I am the Chief Medical Officer of PHC Research Pty Ltd which is a research and development company focussed on developing software to improve the care of complex illness. My husband, Kevin Smith, is a Computer Scientist who leads software development for tracking unstable patient journeys as well as many other health related applications.
What are your interests outside work?
My interests are travel and learning about how different societies and their (online) cultures evolve. After many years in Europe and North America (being fascinated by Western culture), and moving back to Australia in 2015, I am now captivated by Asian culture, history and development. I am very interested in online television drama at an international level and what that reveals about the societies that develop them, and the audiences that watch them. I have recently become particularly fascinated by the creative energies of countries on the geopolitical margins.

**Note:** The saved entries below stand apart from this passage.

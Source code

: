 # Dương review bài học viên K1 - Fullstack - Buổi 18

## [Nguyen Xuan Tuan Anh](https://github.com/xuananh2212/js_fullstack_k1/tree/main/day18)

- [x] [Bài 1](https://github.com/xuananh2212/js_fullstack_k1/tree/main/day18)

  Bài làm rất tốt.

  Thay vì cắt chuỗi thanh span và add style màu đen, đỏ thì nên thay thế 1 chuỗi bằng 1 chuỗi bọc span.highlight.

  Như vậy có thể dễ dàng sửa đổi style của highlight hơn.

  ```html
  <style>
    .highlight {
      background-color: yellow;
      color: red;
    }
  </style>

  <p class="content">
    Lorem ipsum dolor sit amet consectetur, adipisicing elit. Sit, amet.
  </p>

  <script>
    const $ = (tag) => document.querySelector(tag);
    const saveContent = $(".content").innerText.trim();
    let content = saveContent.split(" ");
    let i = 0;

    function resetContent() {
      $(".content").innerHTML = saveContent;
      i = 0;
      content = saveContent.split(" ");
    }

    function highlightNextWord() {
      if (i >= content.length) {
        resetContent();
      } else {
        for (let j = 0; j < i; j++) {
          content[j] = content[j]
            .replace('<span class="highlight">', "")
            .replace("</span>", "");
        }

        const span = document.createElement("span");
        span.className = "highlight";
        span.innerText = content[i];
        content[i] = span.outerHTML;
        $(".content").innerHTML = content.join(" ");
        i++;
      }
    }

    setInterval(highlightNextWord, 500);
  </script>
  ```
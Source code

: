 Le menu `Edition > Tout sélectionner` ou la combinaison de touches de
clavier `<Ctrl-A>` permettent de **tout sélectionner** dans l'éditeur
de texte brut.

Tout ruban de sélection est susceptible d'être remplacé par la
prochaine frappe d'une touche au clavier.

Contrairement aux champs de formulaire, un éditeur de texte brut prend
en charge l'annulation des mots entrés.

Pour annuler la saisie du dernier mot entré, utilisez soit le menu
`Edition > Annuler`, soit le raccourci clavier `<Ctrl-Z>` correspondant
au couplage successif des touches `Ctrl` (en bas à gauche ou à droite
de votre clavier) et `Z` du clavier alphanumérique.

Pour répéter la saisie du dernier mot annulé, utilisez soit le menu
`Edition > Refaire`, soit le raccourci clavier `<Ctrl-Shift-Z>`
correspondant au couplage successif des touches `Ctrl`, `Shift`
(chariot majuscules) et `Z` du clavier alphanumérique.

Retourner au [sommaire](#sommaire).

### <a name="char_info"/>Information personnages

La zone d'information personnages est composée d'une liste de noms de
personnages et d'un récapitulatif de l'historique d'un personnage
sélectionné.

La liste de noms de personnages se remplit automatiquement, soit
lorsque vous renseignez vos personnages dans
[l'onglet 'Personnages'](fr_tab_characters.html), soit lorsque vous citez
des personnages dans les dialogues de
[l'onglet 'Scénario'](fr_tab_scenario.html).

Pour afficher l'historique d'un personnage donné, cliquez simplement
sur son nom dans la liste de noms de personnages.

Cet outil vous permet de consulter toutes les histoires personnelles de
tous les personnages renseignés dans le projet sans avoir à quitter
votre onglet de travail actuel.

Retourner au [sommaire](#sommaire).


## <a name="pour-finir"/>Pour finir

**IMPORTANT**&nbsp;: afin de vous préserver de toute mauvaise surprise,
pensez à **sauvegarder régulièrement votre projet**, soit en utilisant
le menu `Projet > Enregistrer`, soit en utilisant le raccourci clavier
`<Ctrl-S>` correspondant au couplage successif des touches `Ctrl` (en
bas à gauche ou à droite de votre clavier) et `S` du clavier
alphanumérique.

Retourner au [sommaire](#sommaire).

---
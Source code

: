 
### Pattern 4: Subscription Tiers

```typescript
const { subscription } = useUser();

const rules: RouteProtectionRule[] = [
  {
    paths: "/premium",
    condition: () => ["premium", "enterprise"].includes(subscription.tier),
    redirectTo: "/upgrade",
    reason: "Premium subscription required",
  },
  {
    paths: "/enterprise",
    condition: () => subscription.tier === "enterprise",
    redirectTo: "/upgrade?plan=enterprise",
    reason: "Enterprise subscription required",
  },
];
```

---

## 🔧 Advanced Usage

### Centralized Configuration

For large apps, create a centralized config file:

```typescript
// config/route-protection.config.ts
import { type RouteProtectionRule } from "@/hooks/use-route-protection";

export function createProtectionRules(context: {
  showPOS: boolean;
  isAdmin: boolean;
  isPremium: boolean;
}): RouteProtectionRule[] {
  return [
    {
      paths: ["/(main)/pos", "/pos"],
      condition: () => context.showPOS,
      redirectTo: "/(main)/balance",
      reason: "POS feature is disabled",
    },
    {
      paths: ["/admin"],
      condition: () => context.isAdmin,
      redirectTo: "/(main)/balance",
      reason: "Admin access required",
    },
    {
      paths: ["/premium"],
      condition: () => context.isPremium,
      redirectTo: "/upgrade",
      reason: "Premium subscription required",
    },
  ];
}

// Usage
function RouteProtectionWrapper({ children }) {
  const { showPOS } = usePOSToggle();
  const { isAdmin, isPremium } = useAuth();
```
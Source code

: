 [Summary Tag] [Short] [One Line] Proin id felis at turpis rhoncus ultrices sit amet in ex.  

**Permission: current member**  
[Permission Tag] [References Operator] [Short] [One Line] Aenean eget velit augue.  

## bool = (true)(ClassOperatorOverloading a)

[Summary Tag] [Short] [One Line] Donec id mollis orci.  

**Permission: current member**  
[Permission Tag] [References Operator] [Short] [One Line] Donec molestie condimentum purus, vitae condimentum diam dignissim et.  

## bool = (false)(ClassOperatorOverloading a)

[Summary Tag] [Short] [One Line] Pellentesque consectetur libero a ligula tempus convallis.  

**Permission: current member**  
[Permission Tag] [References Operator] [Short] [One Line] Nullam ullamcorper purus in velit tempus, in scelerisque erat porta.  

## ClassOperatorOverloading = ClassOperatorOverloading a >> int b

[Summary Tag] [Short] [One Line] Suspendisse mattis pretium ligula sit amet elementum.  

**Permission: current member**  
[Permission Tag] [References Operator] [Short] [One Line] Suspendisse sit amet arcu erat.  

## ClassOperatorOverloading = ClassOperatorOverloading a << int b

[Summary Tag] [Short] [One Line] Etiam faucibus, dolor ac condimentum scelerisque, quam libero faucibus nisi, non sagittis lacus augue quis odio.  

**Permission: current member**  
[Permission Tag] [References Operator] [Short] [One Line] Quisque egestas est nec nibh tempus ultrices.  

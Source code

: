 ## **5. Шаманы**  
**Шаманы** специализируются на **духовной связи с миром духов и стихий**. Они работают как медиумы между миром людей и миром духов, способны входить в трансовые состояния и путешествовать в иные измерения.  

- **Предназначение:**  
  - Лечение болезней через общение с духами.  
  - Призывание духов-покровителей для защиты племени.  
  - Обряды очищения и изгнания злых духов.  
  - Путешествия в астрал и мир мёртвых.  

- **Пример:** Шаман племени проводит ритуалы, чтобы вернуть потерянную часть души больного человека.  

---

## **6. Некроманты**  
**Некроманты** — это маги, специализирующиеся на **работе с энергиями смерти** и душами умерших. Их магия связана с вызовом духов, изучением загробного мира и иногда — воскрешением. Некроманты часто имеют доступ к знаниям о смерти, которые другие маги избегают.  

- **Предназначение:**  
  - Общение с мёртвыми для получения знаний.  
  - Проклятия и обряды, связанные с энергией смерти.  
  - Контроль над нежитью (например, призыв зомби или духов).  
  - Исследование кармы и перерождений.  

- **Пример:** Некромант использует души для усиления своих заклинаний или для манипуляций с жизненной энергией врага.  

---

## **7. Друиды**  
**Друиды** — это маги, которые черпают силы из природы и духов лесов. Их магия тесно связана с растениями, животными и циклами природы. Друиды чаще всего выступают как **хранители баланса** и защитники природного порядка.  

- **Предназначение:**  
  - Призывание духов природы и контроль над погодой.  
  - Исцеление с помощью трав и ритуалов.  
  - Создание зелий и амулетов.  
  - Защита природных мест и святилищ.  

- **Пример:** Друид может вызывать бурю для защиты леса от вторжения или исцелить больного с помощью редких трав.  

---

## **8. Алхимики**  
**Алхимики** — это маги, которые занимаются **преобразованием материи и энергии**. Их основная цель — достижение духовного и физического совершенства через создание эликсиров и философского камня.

I am a fifth generation Australian of northern and southern Irish ancestry on my paternal side and second generation Basque and Catalan on my maternal side, thus I’m aware of the nature of historical grievances. I grew up in the tropics in far North Queensland in a rural community. As a woman in medicine, I have always been supported by my husband and family to develop my work. I am the mother of adult triplets who are following various paths in historiography, computer science and social work and am blessed to be living closer to my siblings and relatives in Australia, although I miss my friends and colleagues in Canada, US, and Ireland.